WHAT IS BEING ASKED:
Within the records, say how many lines include the word "color"; the answer should be the number and no more.

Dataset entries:
# # #

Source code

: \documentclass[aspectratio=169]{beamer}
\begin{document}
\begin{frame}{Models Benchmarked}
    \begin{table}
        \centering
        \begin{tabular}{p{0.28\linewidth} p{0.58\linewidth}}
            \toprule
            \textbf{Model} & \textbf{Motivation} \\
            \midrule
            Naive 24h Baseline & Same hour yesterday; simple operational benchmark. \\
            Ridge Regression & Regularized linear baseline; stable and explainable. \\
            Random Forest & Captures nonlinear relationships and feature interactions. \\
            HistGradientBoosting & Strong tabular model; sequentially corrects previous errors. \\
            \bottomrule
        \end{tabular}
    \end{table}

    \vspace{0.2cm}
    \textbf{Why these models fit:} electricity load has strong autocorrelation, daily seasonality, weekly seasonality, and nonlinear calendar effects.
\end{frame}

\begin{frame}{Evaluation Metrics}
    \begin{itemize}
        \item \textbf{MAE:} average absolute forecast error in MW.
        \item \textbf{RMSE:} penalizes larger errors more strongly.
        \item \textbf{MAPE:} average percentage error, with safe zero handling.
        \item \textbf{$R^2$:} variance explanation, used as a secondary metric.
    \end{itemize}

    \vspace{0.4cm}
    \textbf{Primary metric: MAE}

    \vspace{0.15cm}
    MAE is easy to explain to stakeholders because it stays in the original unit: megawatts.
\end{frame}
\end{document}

# # #

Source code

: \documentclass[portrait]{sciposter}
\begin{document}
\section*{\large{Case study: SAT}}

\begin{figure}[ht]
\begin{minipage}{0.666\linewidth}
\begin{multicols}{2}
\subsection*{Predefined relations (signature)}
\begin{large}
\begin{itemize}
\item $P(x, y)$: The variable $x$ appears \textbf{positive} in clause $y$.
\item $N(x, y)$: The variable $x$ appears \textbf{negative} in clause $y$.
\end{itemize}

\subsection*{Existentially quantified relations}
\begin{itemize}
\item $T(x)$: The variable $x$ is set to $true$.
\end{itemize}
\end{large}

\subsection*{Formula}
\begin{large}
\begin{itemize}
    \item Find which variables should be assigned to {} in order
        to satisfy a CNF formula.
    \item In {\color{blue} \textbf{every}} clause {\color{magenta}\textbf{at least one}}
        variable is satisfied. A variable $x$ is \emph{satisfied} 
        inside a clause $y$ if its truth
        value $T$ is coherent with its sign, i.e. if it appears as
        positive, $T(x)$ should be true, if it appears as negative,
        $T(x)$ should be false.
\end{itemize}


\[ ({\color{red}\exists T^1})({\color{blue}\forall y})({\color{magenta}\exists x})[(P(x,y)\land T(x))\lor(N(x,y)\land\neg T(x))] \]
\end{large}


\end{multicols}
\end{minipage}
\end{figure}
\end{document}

# # #

TASK ANSWER:
2